The core of the company’s so-called basic surgical platform is what it calls HapticVR, which makes virtual procedures lifelike with physical sensory feedback – HapticVR is compatible with haptic gloves and purpose-built controllers.
It is worth noting that the company can Certain partners and institutions provide the hardware when required as part of a commercial agreement, but for the most part FundamentalVR is an engine and interface for companies’ existing hardware – this includes VR headsets like Oculus Quest and HTC Vive. MR platforms like HoloLens and Magic Leap.

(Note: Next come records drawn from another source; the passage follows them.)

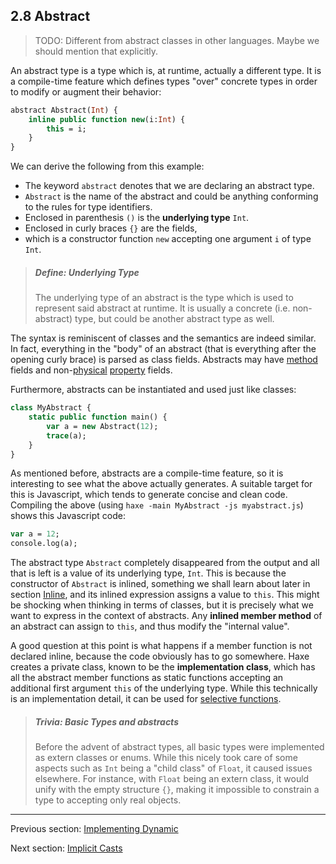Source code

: ## 2.8 Abstract

>TODO: Different from abstract classes in other languages.  Maybe we should mention that explicitly.


An abstract type is a type which is, at runtime, actually a different type. It is a compile-time feature which defines types "over" concrete types in order to modify or augment their behavior:

```haxe
abstract Abstract(Int) {
	inline public function new(i:Int) {
		this = i;
	}
}
```
We can derive the following from this example:



* The keyword `abstract` denotes that we are declaring an abstract type.
* `Abstract` is the name of the abstract and could be anything conforming to the rules for type identifiers.
* Enclosed in parenthesis `()` is the **underlying type** `Int`.
* Enclosed in curly braces `{}` are the fields,
* which is a constructor function `new` accepting one argument `i` of type `Int`.



> ##### Define: Underlying Type
>
> The underlying type of an abstract is the type which is used to represent said abstract at runtime. It is usually a concrete (i.e. non-abstract) type, but could be another abstract type as well.


The syntax is reminiscent of classes and the semantics are indeed similar. In fact, everything in the "body" of an abstract (that is everything after the opening curly brace) is parsed as class fields. Abstracts may have [method](4.3-Method.md) fields and non-[physical](dictionary.md#physical-field) [property](4.2-Property.md) fields.

Furthermore, abstracts can be instantiated and used just like classes:

```haxe
class MyAbstract {
	static public function main() {
		var a = new Abstract(12);
		trace(a);
	}
}
```
As mentioned before, abstracts are a compile-time feature, so it is interesting to see what the above actually generates. A suitable target for this is Javascript, which tends to generate concise and clean code. Compiling the above (using `haxe -main MyAbstract -js myabstract.js`) shows this Javascript code:

```haxe
var a = 12;
console.log(a);
```
The abstract type `Abstract` completely disappeared from the output and all that is left is a value of its underlying type, `Int`. This is because the constructor of `Abstract` is inlined, something we shall learn about later in section [Inline](4.4.2-Inline.md), and its inlined expression assigns a value to `this`. This might be shocking when thinking in terms of classes, but it is precisely what we want to express in the context of abstracts. Any **inlined member method** of an abstract can assign to `this`, and thus modify the "internal value".

A good question at this point is what happens if a member function is not declared inline, because the code obviously has to go somewhere. Haxe creates a private class, known to be the **implementation class**, which has all the abstract member functions as static functions accepting an additional first argument `this` of the underlying type. While this technically is an implementation detail, it can be used for [selective functions](2.8.4-Selective_Functions.md).



> ##### Trivia: Basic Types and abstracts
>
> Before the advent of abstract types, all basic types were implemented as extern classes or enums. While this nicely took care of some aspects such as `Int` being a "child class" of `Float`, it caused issues elsewhere. For instance, with `Float` being an extern class, it would unify with the empty structure `{}`, making it impossible to constrain a type to accepting only real objects.

---

Previous section: [Implementing Dynamic](2.7.2-Implementing_Dynamic.md)

Next section: [Implicit Casts](2.8.1-Implicit_Casts.md)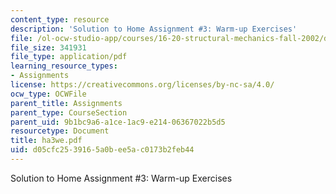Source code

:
 ```yaml
---
content_type: resource
description: 'Solution to Home Assignment #3: Warm-up Exercises'
file: /ol-ocw-studio-app/courses/16-20-structural-mechanics-fall-2002/d05cfc2539165a0bee5ac0173b2feb44_ha3we.pdf
file_size: 341931
file_type: application/pdf
learning_resource_types:
- Assignments
license: https://creativecommons.org/licenses/by-nc-sa/4.0/
ocw_type: OCWFile
parent_title: Assignments
parent_type: CourseSection
parent_uid: 9b1bc9a6-a1ce-1ac9-e214-06367022b5d5
resourcetype: Document
title: ha3we.pdf
uid: d05cfc25-3916-5a0b-ee5a-c0173b2feb44
---
```

Solution to Home Assignment #3: Warm-up Exercises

“It’s designed to be hardware-agnostic, and can be easily paired with any laptop, VR headset, and haptic devices available on Amazon’s open market or at specialty electronics stores,” FundamentalVR CEO Richard Vincent told TechCrunch. “This makes the solutions very scalable and affordable.”
On top of that, FundamentalVR also allows an unlimited number of users to interact in virtual rooms and operating theaters around the world.
Positive feedback
There are several players in the burgeoning medical simulation space, such as Medical Realities, ImmersiveTouch and OssoVR, the latter of which recently closed a $66 million round of funding. However, Vincent’s more universal life-like haptics are what truly differentiates them – cutaneous (tactile vibrations) with kinetics, which includes force, feedback and spatial haptics.
“Surgery is a multi-skill – it’s critical to enable the surgeon to learn and perform procedures and to have the necessary touch to truly acquire surgical skills,” Vincent said. “However, not all haptics are created equal, and there is a big difference between skin and kinetic haptics technology and how to use it. While VR simulations with skin feedback are already well suited for medical education and training, the addition of ‘full power’ haptics now enables acquisition of skills.
FundamentalVR’s customers include medical facilities, device manufacturers, and pharmaceutical companies that market new treatments — including Swiss-American multinational Novartis, which uses FundamentalVR to develop haptic simulation for subretinal injections. Other clients include the Mayo Clinic, NYU Langone and UCLA in the US. UCLH and Imperial College in the UK; and Sana Clinic, a network of teaching hospitals in Germany.
FundamentalVR’s latest funding round was led by EQT Life Sciences, with participation Downing Ventures. The company has now raised a total of over $30 million.